# Exercise:
Using only the entries below, copy exactly the lines that begin at the one with "## what works" and end at the one with "that removes whitespace from a string.", both included. Drop the pictures.

# Records to process:
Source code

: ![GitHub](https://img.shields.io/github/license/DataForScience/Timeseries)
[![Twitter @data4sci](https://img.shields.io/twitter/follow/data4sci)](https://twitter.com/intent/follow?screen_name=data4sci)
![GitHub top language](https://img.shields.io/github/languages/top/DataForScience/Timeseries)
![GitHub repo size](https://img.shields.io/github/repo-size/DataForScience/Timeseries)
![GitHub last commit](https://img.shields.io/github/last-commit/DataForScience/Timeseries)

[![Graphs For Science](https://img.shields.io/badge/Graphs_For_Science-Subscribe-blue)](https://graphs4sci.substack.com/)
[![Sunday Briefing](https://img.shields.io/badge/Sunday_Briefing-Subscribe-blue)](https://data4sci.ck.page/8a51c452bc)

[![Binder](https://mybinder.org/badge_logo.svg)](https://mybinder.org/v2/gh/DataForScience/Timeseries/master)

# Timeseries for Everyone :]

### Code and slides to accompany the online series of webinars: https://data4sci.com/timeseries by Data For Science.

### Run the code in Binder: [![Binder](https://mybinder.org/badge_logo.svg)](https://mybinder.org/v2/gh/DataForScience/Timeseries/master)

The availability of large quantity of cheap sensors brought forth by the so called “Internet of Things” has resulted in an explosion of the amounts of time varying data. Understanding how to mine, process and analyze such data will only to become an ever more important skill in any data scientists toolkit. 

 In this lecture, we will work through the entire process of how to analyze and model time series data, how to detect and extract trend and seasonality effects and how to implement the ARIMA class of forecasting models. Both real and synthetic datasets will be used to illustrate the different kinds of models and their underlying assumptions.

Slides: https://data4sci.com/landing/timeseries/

==

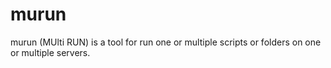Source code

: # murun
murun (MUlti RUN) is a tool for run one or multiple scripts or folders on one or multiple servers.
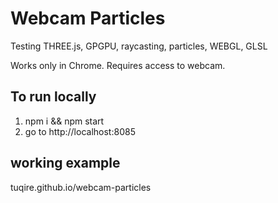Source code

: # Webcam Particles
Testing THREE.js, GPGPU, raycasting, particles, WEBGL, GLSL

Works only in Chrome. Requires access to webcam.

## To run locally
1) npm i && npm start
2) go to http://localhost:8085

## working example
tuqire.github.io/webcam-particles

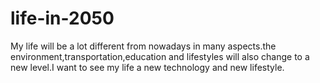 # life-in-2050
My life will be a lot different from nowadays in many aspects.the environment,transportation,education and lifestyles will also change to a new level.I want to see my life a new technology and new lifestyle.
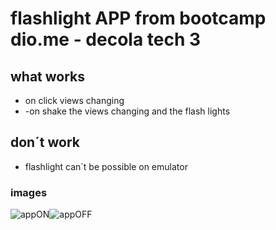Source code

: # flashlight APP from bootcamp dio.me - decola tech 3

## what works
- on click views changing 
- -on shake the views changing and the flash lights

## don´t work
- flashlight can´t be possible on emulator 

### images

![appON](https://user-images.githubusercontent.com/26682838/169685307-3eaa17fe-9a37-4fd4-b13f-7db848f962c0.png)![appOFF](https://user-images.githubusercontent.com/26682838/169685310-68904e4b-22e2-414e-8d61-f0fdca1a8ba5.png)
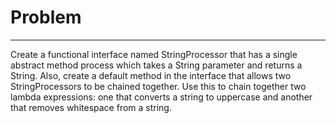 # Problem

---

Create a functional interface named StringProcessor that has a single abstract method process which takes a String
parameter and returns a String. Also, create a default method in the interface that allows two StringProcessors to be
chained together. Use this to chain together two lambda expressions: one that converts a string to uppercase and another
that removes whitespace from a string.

# Solution below:
## what works
- on click views changing 
- -on shake the views changing and the flash lights

## don´t work
- flashlight can´t be possible on emulator 

### images

![appON](https://user-images.githubusercontent.com/26682838/169685307-3eaa17fe-9a37-4fd4-b13f-7db848f962c0.png)![appOFF](https://user-images.githubusercontent.com/26682838/169685310-68904e4b-22e2-414e-8d61-f0fdca1a8ba5.png)
 # Problem

---

Create a functional interface named StringProcessor that has a single abstract method process which takes a String
parameter and returns a String. Also, create a default method in the interface that allows two StringProcessors to be
chained together. Use this to chain together two lambda expressions: one that converts a string to uppercase and another
that removes whitespace from a string.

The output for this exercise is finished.